Print every record exactly, with nothing added or left out.

[Stored data]
==================================================

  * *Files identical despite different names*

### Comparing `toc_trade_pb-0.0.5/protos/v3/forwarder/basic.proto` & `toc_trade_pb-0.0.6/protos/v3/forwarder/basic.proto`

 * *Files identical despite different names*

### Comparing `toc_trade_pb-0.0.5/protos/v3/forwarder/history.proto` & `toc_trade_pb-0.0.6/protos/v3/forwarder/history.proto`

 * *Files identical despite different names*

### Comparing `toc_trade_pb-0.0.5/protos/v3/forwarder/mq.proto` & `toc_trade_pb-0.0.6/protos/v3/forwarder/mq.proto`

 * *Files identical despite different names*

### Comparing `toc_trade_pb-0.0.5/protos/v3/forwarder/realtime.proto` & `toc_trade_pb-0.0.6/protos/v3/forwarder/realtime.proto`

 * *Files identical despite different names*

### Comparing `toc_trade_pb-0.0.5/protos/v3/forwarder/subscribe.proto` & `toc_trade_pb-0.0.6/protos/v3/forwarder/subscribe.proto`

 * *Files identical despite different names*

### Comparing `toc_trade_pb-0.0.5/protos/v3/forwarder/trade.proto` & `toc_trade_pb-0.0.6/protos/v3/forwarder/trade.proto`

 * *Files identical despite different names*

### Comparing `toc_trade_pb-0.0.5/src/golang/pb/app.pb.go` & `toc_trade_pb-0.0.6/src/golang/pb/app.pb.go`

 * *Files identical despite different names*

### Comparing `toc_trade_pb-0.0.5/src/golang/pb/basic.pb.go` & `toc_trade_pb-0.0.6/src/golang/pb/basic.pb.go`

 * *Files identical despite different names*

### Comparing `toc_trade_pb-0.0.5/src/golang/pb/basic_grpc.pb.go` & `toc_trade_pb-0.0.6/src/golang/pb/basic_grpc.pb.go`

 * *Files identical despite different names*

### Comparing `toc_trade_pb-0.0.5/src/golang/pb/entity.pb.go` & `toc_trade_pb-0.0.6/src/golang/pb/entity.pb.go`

==================================================

Response to this exercise:
  * *Files identical despite different names*

### Comparing `toc_trade_pb-0.0.5/protos/v3/forwarder/basic.proto` & `toc_trade_pb-0.0.6/protos/v3/forwarder/basic.proto`

 * *Files identical despite different names*

### Comparing `toc_trade_pb-0.0.5/protos/v3/forwarder/history.proto` & `toc_trade_pb-0.0.6/protos/v3/forwarder/history.proto`

 * *Files identical despite different names*

### Comparing `toc_trade_pb-0.0.5/protos/v3/forwarder/mq.proto` & `toc_trade_pb-0.0.6/protos/v3/forwarder/mq.proto`

 * *Files identical despite different names*

### Comparing `toc_trade_pb-0.0.5/protos/v3/forwarder/realtime.proto` & `toc_trade_pb-0.0.6/protos/v3/forwarder/realtime.proto`

 * *Files identical despite different names*

### Comparing `toc_trade_pb-0.0.5/protos/v3/forwarder/subscribe.proto` & `toc_trade_pb-0.0.6/protos/v3/forwarder/subscribe.proto`

 * *Files identical despite different names*

### Comparing `toc_trade_pb-0.0.5/protos/v3/forwarder/trade.proto` & `toc_trade_pb-0.0.6/protos/v3/forwarder/trade.proto`

 * *Files identical despite different names*

### Comparing `toc_trade_pb-0.0.5/src/golang/pb/app.pb.go` & `toc_trade_pb-0.0.6/src/golang/pb/app.pb.go`

 * *Files identical despite different names*

### Comparing `toc_trade_pb-0.0.5/src/golang/pb/basic.pb.go` & `toc_trade_pb-0.0.6/src/golang/pb/basic.pb.go`

 * *Files identical despite different names*

### Comparing `toc_trade_pb-0.0.5/src/golang/pb/basic_grpc.pb.go` & `toc_trade_pb-0.0.6/src/golang/pb/basic_grpc.pb.go`

 * *Files identical despite different names*

### Comparing `toc_trade_pb-0.0.5/src/golang/pb/entity.pb.go` & `toc_trade_pb-0.0.6/src/golang/pb/entity.pb.go`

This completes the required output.